Zum Glück waren in der Tanzmusik für die Schlaggitarre die Akkorde nicht in Noten gesetzt, sondern mit Buchstaben benannt und taktmäßig mit einem Schrägstrich über die Notenlinien gezeichnet.
Die Griffe dazu paukte ich, bis sich Blasen an den Fingerspitzen bildeten. Dieter verriet mir ein probates Mittel dafür.
„Du musst dir nachts ein mit Urin getränktes Läppchen um die Fingerspitzen wickeln“, war sein Rat, „das hilft garantiert!“
Und es half wirklich! Bald hatte ich Hornhaut an den Fingerspitzen der linken Hand.

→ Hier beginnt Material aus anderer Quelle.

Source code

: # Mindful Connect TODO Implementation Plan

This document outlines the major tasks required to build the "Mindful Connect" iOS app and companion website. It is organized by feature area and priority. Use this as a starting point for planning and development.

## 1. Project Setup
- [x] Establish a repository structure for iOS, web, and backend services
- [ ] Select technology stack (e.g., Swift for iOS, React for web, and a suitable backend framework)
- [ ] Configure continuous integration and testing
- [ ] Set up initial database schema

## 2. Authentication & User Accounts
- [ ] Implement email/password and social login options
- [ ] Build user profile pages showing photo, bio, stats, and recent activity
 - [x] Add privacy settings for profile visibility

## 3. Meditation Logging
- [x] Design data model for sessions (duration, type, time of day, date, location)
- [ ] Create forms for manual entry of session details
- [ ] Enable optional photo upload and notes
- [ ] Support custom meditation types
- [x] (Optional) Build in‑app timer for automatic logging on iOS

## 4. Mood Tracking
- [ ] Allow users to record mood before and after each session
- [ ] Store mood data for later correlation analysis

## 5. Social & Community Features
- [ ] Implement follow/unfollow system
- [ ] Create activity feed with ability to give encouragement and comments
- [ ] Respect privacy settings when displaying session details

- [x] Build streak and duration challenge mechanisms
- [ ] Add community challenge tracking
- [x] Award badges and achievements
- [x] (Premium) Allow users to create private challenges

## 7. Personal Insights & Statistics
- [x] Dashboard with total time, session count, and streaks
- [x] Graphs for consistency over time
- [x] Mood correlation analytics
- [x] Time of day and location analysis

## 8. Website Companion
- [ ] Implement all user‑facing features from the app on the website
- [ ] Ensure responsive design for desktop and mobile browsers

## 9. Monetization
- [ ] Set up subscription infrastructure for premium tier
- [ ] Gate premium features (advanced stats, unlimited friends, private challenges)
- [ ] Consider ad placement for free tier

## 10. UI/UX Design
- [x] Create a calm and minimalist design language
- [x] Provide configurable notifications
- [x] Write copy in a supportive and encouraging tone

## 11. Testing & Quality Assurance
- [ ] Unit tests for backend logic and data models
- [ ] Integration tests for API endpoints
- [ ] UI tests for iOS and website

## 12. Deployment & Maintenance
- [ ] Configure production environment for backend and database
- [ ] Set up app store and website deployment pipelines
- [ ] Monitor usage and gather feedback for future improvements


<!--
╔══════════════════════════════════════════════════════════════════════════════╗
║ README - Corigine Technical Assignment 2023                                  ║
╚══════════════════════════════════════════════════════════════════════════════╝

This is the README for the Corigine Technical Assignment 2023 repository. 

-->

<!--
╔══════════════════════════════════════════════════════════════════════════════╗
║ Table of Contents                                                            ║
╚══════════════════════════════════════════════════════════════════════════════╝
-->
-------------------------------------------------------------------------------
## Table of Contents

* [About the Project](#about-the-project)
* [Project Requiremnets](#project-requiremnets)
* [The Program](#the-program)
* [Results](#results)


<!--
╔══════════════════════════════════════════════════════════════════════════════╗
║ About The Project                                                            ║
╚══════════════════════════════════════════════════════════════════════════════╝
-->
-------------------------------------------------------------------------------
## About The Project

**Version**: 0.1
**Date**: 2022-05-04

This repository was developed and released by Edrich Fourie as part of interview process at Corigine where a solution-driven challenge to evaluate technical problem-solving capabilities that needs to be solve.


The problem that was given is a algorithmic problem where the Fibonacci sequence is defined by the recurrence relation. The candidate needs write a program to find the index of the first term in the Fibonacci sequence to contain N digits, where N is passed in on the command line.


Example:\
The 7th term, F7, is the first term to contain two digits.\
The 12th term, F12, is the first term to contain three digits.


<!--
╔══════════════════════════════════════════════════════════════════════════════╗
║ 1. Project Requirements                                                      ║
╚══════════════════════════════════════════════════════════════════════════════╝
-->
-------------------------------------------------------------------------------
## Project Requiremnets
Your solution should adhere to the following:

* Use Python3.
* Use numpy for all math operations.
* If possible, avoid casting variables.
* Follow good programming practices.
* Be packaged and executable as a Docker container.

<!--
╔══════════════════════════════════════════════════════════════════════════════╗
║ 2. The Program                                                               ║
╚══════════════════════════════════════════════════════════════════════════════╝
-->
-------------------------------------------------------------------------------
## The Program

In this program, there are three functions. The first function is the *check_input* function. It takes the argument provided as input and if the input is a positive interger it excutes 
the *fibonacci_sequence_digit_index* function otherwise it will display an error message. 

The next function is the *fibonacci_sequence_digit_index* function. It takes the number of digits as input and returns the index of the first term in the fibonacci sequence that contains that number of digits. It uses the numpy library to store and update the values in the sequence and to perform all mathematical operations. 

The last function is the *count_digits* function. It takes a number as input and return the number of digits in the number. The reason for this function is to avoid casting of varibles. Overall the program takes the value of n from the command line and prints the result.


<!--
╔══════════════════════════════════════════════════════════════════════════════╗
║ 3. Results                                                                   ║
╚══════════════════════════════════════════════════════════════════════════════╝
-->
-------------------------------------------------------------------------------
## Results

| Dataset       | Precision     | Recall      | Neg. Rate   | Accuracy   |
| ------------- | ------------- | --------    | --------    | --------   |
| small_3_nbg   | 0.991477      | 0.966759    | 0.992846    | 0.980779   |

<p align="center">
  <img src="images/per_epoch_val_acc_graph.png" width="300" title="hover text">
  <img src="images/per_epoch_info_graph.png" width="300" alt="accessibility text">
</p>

Nach und nach hatte ich mir die Grundkenntnisse angeeignet und die Akkorde klangen sauber und klar. Deshalb erlaubte mir Dieter hin und wieder, wenn er in der Kapelle in der Sprucke spielte, seine Gitarre zu benutzen und mitzuspielen. Da hatte ich bald mehr Freude dran, als zu tanzen. Und es hob auch ungemein das Selbstbewusstsein, in dieser Weise öffentlich aufzutreten.
„Ich soll am 8. März zu einer Frauentagsfeier mit meinem Akkordeon spielen, hast du nicht Lust, mit zu kommen und mich mit deiner Gitarre zu begleiten?“, fragte mich mein Freund Günter eines Tages.
Natürlich war ich Feuer und Flamme.
Es wurde aber für mich kein großer Erfolg. Günter spielte ohne Noten. Ich war deshalb darauf angewiesen, die Akkorde auf meiner Gitarre nach dem Gehör zu spielen, aber das wollte mir nicht so richtig gelingen. Günter war also gezwungen, mir, während er spielte, die entsprechenden Begleitakkorde anzusagen. Zwei Tanzstücke hielten wir das durch, dann war Günter die Lust vergangen. Auch ich war deprimiert. Resigniert packte ich meine Gitarre ein und überließ Günter wieder seine Rolle als Alleinunterhalter.
Da ich bald darauf zur Gewerkschaftsschule delegiert wurde, fehlte mir die notwendige Zeit, um mein Gitarrenspiel zu vervollkommnen. Lange Zeit hing das Instrument ungenutzt am Garderobenhaken und verstaubte. Schließlich habe ich die Gitarre, wenn auch mit etwas Wehmut im Herzen, einem Freund verkauft.